Boot use 0xFF7FC000 ~ 0xFF800000, application use 0xFFF000 ~ 0xFFFFFFFF
Boot and application has each project. So mot files is made two(boot.mot, app.mot)
Boot and application has fixed vector table (FFFFFF80h to FFFFFFFFh).
E1 + RFP V2.05 didn't detect fixed vector's address overlapped. But RFP V3.0 above detect address overlapped and cannot download sw.
So I change boot's fixed vector address from 0xFFFFFF80 to 0xFF7FFFA0 and RFP V3.0 doesn't detect error and downloading is good.
As I know, fixed vector address is from 0xFFFFFF80 to 0xFFFFFFFF.
I have a question.
1. Can I change fixed vector address?
1) if right, could you share the document or sample code about this?
2) If wrong, could you tell me how do I fix this overlapped problem?
2. If two mot(boot.mot, app.mot) is merged, two mot's same address(boot's fixed vector address or app's ) has to be deleted. This is Am I right?
3. Does RFP V3.0 above has the ability to ignore overlapped problem?
4. In RFP setting, what is difference and advantage of using 'power target from the emulator' or not?
Thanks for your help in advance.
1.) The fixed vector table is FIXED. However, there is the relocatable vector table that can be used. Refer to the hardware user manual of the device for more information.
2.) The programming very much needs to flag the error of overlapping addresses when merging hex-files. The tool should not decide which piece of the overlap should be programmed (as what is undoubtedly happening with the older version of RFP)
3) No, and it should not provide such an option (see #2 above)
4) The option of the debugger providing power is available for convenience when external power is not provided. This works well with the simple reference boards that do not have many chip requiring power. As the power available from the debugger is limited, a custom design that exceeds this limit will require external power to be supplied.
Thankss for your quick reply.
As I know,
1. 'relocatable vector' is a vector as like Excep_ICU_IRQ12(). Fixed vector is a vector as like 'access exception'.
2. fixed vector cannot relocatable.
In HW manual,
2.6.1 Fixed Vector TableThe fixed vector table is allocated to a fixed address range. The individual vectors for the privileged instructionexception, access exception, undefined instruction exception, floating-point exception, non-maskable interrupt, and resetare allocated to addresses in the range from FFFFFF80h to FFFFFFFFh.
Boot sw must have fixed vector and application also does.
I want to know how to do boot's fixed vector address and application's fixed vector address doesn't overlap each other.
Boot sw has its fixed vector address and app sw has also.
But fixed vector address has to be FFFFFF80h to FFFFFFFFh.
If download with RFP V3.0x, boot or app's fixed vector address's data(for example, .mot) has to be deleted or one's fixed vector address has to be changed.
Could you help me to resolve this problem?

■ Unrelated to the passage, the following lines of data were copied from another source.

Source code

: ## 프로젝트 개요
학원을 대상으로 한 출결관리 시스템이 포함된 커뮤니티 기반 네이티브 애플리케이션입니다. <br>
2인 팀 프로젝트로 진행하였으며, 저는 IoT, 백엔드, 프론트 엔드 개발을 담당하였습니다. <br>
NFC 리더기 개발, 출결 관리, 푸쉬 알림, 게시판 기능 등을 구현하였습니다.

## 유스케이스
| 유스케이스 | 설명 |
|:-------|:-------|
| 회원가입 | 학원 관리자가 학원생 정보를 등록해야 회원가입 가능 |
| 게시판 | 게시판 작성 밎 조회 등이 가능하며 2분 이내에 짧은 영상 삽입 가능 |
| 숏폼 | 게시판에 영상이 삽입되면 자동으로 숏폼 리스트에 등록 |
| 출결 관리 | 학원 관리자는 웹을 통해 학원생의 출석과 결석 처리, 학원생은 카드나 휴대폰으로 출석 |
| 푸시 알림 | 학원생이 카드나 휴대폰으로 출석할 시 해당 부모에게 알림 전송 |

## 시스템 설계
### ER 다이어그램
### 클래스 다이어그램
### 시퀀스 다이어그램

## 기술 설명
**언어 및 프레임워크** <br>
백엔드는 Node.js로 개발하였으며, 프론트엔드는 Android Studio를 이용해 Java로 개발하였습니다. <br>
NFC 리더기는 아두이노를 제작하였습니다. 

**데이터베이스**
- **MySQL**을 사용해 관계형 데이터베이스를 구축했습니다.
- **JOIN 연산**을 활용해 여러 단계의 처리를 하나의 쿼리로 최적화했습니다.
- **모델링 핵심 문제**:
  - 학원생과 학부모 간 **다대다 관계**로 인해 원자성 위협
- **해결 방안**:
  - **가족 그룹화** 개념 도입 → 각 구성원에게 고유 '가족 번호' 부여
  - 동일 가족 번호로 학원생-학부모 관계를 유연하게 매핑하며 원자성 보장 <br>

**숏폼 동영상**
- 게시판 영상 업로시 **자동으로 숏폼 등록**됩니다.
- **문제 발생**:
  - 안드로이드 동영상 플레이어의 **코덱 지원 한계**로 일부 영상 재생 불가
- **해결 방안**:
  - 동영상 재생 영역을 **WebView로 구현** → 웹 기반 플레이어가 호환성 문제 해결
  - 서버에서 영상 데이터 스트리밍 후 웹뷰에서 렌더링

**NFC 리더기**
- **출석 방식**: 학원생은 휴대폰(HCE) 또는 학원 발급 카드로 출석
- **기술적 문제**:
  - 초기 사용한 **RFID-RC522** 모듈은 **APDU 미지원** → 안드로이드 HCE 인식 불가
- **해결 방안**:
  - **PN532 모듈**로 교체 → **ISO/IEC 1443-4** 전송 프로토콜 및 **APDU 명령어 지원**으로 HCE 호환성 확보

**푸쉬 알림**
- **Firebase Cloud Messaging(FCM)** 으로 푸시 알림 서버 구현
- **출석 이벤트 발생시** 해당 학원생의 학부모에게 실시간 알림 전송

In my opinion, the answer is fixed.
1) delete fixed address data of .mot or 2) change fixed vector address of boot or app
But I need the confirm of Renesas or someone.
Hello dear JR, thank you for posting to the Renesas community and sorry for the late response.
I'll go through the issue and inform you about it.
Thanks for your patience.
1) delete fixed vector address -> I think boot will crash when no app or app is broken.
2) change boot's fixed vector address -> I think this doesn't make problem when no app(etc). But how can I test these condition(interrupt in fixed vector table is occurred)?
I'm waiting for your reply.
Hello dear JR, I’m really sorry for the delay.
I’ve gone through the issue and tried it on two different RX family MCU (RX231, 512KB ROM) and (RX66N, 4MB ROM) using CS+ IDE and CC-RX compiler, I’ve attached project files at the end of the message.
Let’s dive deeper into the hardware user’s manual and see what happens when CPU starts
As you’re familiar with branch operation and memory accessing, I try to explain it briefly (I hope I’m not exhausting you):
-In RX63N, after a reset, CPU always branches to the address which resides in the “0xFFFFFFFC”
That’s why we call it fixed vector table, there’s no way to oblige the CPU to start off from any address other than 0xFFFFFFFC after a reset.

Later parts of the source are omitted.